Payments to counties to be made by June 29

06/29/2010
Last edited 09/29/2021

WASHINGTON, DC – Secretary of the Interior Ken Salazar announced today that more than 1,850 local governments around the nation will receive payments totaling $358.1 million under the Payments in Lieu of Taxes program this year to compensate them for non-taxable federal land in their jurisdictions.

“Although there was a slight delay in payments this year, local governments received their funds by June 29,” Secretary Salazar said. “We deeply appreciate the support these communities provide federal lands and disbursing this money before the counties' fiscal year begins helps them budget for essential services, such as firefighting and emergency response, and allows for additional improvements to school, road and water systems.”

The 2010 payment amounts were delayed because of late reporting by some entities and the complexity of evaluating prior year payment amounts authorized by the Mineral Leasing Act and the Secure Rural Schools and Community Self-Determination Act. Each of these statutes and the PILT statute include requirements that impact the development of county payment amounts under a multi-factor formula.

This year's PILT program is funded at full entitlement levels under the Emergency Economic Stabilization Act of 2008, which enacted a five-year authorization for full funding of the PILT program. The Interior Department collects about $4 billion in revenue annually from commercial activities on federal lands, such as oil and gas leasing, livestock grazing and timber harvesting.

A portion of these revenues are shared with states and counties in the form of revenue-sharing payments. The balance is deposited in the U.S. Treasury, which in turn pays for a broad array of federal activities, including PILT funding to counties. Payment eligibility is reserved for local governments (usually counties) that contain nontaxable federal lands and provide government services related to public safety, housing, social services, transportation and the environment.

Using a formula provided in statute, the annual PILT payments to local governments are computed based on the number of acres of federal entitlement land within each county or jurisdiction and the population within that county or jurisdiction. The lands include the National Forest and National Park Systems, those managed by the Bureau of Land Management, those affected by Corps of Engineers and Bureau of Reclamation water resource development projects, and others.

Individual county payments may vary from the prior year as a result of changes in acreage data, which is updated yearly by the federal agency administering the land, and population data, which is updated using data from the U.S. Census Bureau.

For purposes of calculating the 2010 payment, the per acre amounts are adjusted for inflation from the 2009 payment of $2.37 per acre and thirty-three cents per acre to $2.40 and thirty-three cents per acre, and the population variables are adjusted from $63.68 - $159.18 to $64.56 - $161.38 per capita. The 2010 payment will fund the authorized level of $358.4 million. This includes $400,000 for program administration.

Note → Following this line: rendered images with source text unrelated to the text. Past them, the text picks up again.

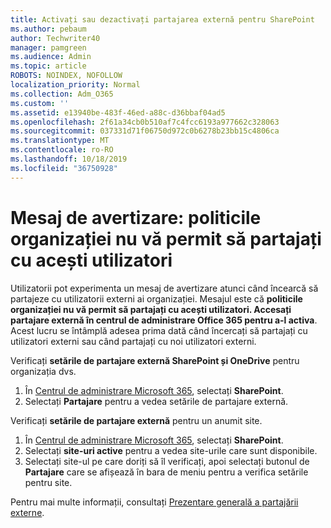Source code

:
 ```yaml
---
title: Activați sau dezactivați partajarea externă pentru SharePoint
ms.author: pebaum
author: Techwriter40
manager: pamgreen
ms.audience: Admin
ms.topic: article
ROBOTS: NOINDEX, NOFOLLOW
localization_priority: Normal
ms.collection: Adm_O365
ms.custom: ''
ms.assetid: e13940be-483f-46ed-a88c-d36bbaf04ad5
ms.openlocfilehash: 2f61a34cb0b510af7c4fcc6193a977662c328063
ms.sourcegitcommit: 037331d71f06750d972c0b6278b23bb15c4806ca
ms.translationtype: MT
ms.contentlocale: ro-RO
ms.lasthandoff: 10/18/2019
ms.locfileid: "36750928"
---
```

# <a name="warning-message-your-organizations-policies-dont-allow-you-to-share-with-these-users"></a>Mesaj de avertizare: politicile organizației nu vă permit să partajați cu acești utilizatori

Utilizatorii pot experimenta un mesaj de avertizare atunci când încearcă să partajeze cu utilizatorii externi ai organizației. Mesajul este că **politicile organizației nu vă permit să partajați cu acești utilizatori. Accesați partajare externă în centrul de administrare Office 365 pentru a-l activa**. Acest lucru se întâmplă adesea prima dată când încercați să partajați cu utilizatori externi sau când partajați cu noi utilizatori externi.

Verificați **setările de partajare externă SharePoint și OneDrive** pentru organizația dvs.

1. În [Centrul de administrare Microsoft 365](https://admin.microsoft.com/AdminPortal/Home#/homepage">https://admin.microsoft.com/), selectați **SharePoint**.
3. Selectați **Partajare** pentru a vedea setările de partajare externă.

Verificați **setările de partajare externă** pentru un anumit site.

1. În [Centrul de administrare Microsoft 365](https://admin.microsoft.com/AdminPortal/Home#/homepage">https://admin.microsoft.com/), selectați **SharePoint**.
2. Selectați **site-uri active** pentru a vedea site-urile care sunt disponibile.
3. Selectați site-ul pe care doriți să îl verificați, apoi selectați butonul de **Partajare** care se afișează în bara de meniu pentru a verifica setările pentru site.

Pentru mai multe informații, consultați [Prezentare generală a partajării externe](https://docs.microsoft.com/sharepoint/external-sharing-overview).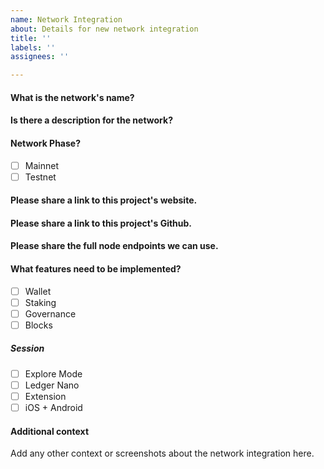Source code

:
```yaml
---
name: Network Integration
about: Details for new network integration
title: ''
labels: ''
assignees: ''

---
```


#### What is the network's name?

#### Is there a description for the network?

#### Network Phase?
- [ ] Mainnet
- [ ] Testnet

#### Please share a link to this project's website.

#### Please share a link to this project's Github.

#### Please share the full node endpoints we can use.

#### What features need to be implemented?
- [ ] Wallet
- [ ] Staking
- [ ] Governance
- [ ] Blocks

##### Session
- [ ] Explore Mode
- [ ] Ledger Nano
- [ ] Extension
- [ ] iOS + Android

#### Additional context
Add any other context or screenshots about the network integration here.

The computation also adjusts the payment for the level of prior-year revenue payments and the amount that a county receives under Sections 6904 and 6905 of the PILT Act. Revenue payments are federal payments made to local governments under programs other than PILT during the previous year. These include those made under the Refuge Revenue Sharing Fund, the National Forest Fund, the Taylor Grazing Act, the Mineral Leasing Act, the Federal Power Act, and the Secure Rural Schools and Community Self-Determination Act of 2000. Sections 6904 and 6905 provide additional payments for additions to the National Park System and National Forest Wilderness areas.

As a result of increases in Forest Service timber and Mineral Leasing Act payments, reductions in PILT entitlement land, expiration of section 6904/5 payments and payments falling below the $100 threshold, the total 2010 PILT payments to the following twenty-eight states will be lower than their 2009 payment: Alabama, Alaska, Arizona, Colorado, Florida, Georgia, Idaho, Indiana, Kentucky, Maine, Michigan, Minnesota, Missouri, Montana, Nebraska, Nevada, New Mexico, New York, North Carolina, North Dakota, Ohio, Oregon, Puerto Rico, Tennessee, Virgin Islands, Virginia, Wisconsin and Wyoming.